* [WORK REQUEST]:
Read the data below line by line and copy each one with "WriteLine" in it.

Stored data
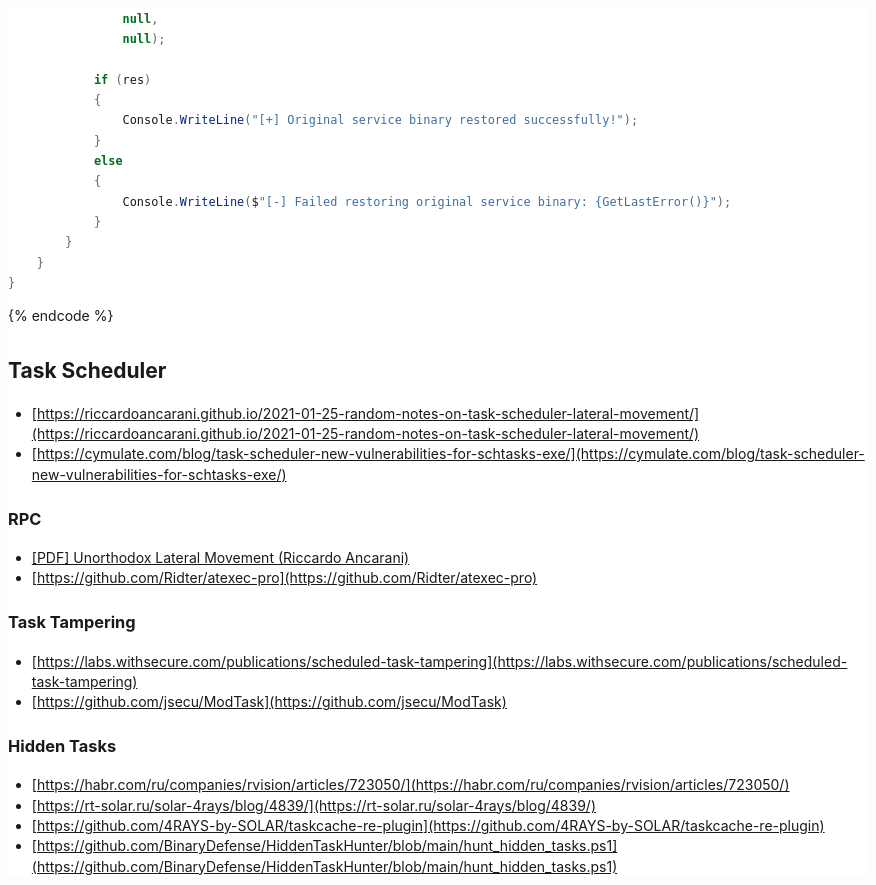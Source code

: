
 ```csharp
                null,
                null);

            if (res)
            {
                Console.WriteLine("[+] Original service binary restored successfully!");
            }
            else
            {
                Console.WriteLine($"[-] Failed restoring original service binary: {GetLastError()}");
            }
        }
    }
}
```
{% endcode %}




## Task Scheduler

- [https://riccardoancarani.github.io/2021-01-25-random-notes-on-task-scheduler-lateral-movement/](https://riccardoancarani.github.io/2021-01-25-random-notes-on-task-scheduler-lateral-movement/)
- [https://cymulate.com/blog/task-scheduler-new-vulnerabilities-for-schtasks-exe/](https://cymulate.com/blog/task-scheduler-new-vulnerabilities-for-schtasks-exe/)



### RPC

- [[PDF] Unorthodox Lateral Movement (Riccardo Ancarani)](https://github.com/RiccardoAncarani/talks/blob/master/F-Secure/unorthodox-lateral-movement.pdf)
- [https://github.com/Ridter/atexec-pro](https://github.com/Ridter/atexec-pro)



### Task Tampering

- [https://labs.withsecure.com/publications/scheduled-task-tampering](https://labs.withsecure.com/publications/scheduled-task-tampering)
- [https://github.com/jsecu/ModTask](https://github.com/jsecu/ModTask)



### Hidden Tasks

- [https://habr.com/ru/companies/rvision/articles/723050/](https://habr.com/ru/companies/rvision/articles/723050/)
- [https://rt-solar.ru/solar-4rays/blog/4839/](https://rt-solar.ru/solar-4rays/blog/4839/)
- [https://github.com/4RAYS-by-SOLAR/taskcache-re-plugin](https://github.com/4RAYS-by-SOLAR/taskcache-re-plugin)
- [https://github.com/BinaryDefense/HiddenTaskHunter/blob/main/hunt_hidden_tasks.ps1](https://github.com/BinaryDefense/HiddenTaskHunter/blob/main/hunt_hidden_tasks.ps1)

* [EXERCISE RESULT]:
                Console.WriteLine("[+] Original service binary restored successfully!");
                Console.WriteLine($"[-] Failed restoring original service binary: {GetLastError()}");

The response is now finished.